BEGIN

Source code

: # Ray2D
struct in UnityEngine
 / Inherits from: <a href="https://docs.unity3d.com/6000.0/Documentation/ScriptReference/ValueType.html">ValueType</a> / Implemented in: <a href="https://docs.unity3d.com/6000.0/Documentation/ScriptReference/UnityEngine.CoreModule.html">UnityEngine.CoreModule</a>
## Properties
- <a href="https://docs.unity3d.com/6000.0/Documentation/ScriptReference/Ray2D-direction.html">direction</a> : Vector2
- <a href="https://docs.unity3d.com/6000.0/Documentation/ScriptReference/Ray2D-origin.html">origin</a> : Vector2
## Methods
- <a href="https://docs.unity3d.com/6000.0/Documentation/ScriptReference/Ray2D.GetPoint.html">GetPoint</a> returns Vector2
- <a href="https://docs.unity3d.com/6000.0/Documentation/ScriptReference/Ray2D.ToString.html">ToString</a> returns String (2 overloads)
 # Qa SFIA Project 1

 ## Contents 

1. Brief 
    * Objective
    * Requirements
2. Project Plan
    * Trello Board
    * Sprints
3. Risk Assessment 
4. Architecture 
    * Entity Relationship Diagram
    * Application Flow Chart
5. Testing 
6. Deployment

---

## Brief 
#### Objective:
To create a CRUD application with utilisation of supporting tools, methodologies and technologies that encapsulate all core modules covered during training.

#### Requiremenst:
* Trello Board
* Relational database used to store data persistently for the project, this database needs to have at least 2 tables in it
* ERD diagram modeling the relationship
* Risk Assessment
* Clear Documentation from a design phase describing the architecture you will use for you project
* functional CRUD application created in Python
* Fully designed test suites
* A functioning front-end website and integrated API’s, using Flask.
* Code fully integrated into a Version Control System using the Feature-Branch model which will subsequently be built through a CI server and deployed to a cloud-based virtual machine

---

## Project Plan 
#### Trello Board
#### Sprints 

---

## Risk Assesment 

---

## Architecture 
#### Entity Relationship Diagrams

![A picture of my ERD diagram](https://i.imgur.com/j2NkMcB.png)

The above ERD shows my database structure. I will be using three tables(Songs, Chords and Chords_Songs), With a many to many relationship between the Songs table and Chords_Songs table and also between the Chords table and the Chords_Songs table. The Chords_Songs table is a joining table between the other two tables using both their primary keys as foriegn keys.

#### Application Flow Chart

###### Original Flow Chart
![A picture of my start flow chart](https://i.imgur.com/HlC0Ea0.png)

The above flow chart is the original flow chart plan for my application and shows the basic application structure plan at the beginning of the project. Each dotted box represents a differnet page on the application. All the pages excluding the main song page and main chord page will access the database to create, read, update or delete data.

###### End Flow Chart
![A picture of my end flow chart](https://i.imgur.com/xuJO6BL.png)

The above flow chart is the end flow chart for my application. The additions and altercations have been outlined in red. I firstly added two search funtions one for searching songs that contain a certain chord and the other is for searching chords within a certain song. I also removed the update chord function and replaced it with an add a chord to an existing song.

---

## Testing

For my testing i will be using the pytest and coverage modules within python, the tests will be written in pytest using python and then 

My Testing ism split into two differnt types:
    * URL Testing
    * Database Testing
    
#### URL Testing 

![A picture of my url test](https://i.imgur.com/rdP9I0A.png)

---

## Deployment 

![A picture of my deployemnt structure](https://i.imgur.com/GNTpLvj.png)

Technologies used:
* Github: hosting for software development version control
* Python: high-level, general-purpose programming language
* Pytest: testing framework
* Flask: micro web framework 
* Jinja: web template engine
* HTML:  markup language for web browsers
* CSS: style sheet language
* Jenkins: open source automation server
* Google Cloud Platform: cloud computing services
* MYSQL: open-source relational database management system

END
BEGIN

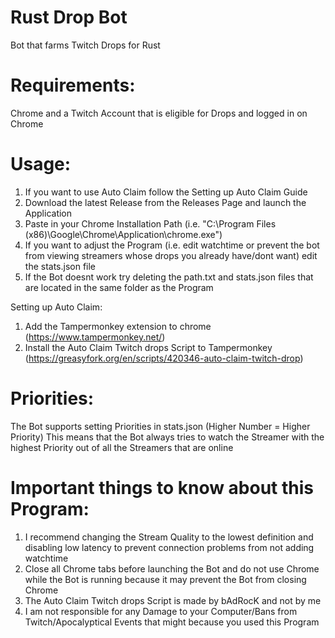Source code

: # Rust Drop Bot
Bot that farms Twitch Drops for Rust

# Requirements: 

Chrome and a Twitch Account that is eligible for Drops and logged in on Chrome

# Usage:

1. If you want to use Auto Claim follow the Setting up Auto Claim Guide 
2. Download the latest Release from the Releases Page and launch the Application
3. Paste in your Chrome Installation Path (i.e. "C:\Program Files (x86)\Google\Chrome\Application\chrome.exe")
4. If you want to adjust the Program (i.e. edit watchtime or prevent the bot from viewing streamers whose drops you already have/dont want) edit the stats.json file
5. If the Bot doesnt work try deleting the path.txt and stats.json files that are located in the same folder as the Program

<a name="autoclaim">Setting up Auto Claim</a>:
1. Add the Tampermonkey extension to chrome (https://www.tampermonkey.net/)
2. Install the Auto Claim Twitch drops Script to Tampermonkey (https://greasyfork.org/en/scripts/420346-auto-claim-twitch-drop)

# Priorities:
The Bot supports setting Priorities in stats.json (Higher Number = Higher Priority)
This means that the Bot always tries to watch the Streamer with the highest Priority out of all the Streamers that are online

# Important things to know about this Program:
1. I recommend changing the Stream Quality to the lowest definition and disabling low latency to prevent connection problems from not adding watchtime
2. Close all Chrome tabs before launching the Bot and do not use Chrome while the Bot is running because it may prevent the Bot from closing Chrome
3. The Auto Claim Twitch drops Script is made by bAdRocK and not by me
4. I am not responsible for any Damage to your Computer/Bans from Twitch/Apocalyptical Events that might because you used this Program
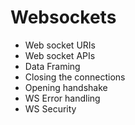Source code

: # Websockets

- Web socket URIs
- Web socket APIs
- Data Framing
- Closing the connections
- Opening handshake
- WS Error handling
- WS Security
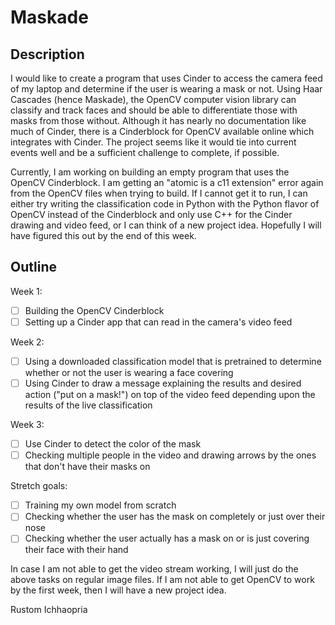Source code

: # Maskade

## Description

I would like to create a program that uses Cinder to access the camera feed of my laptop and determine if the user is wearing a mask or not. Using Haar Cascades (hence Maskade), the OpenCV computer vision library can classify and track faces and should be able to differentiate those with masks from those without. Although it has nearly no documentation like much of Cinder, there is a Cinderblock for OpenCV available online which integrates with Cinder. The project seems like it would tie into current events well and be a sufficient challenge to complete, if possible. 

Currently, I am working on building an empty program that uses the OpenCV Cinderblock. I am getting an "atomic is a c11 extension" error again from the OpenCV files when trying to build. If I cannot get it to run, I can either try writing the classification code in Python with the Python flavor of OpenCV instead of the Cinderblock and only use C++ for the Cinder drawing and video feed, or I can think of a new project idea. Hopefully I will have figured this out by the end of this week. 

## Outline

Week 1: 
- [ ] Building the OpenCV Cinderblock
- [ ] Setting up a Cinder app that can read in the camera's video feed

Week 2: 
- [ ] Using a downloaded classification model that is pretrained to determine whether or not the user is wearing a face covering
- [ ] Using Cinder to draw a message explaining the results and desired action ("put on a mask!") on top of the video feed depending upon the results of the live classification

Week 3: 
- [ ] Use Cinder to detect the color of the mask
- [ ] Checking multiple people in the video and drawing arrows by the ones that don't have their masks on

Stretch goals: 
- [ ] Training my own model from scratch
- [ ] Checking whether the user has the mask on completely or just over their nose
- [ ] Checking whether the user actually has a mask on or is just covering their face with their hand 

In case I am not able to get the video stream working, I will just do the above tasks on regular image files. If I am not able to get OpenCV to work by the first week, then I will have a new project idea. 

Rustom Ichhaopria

END

= EXERCISE PROMPT =
Count of lines with "Priority": please work it out for the entries above and give the number by itself.

= OUTPUT FOR THIS EXERCISE =
2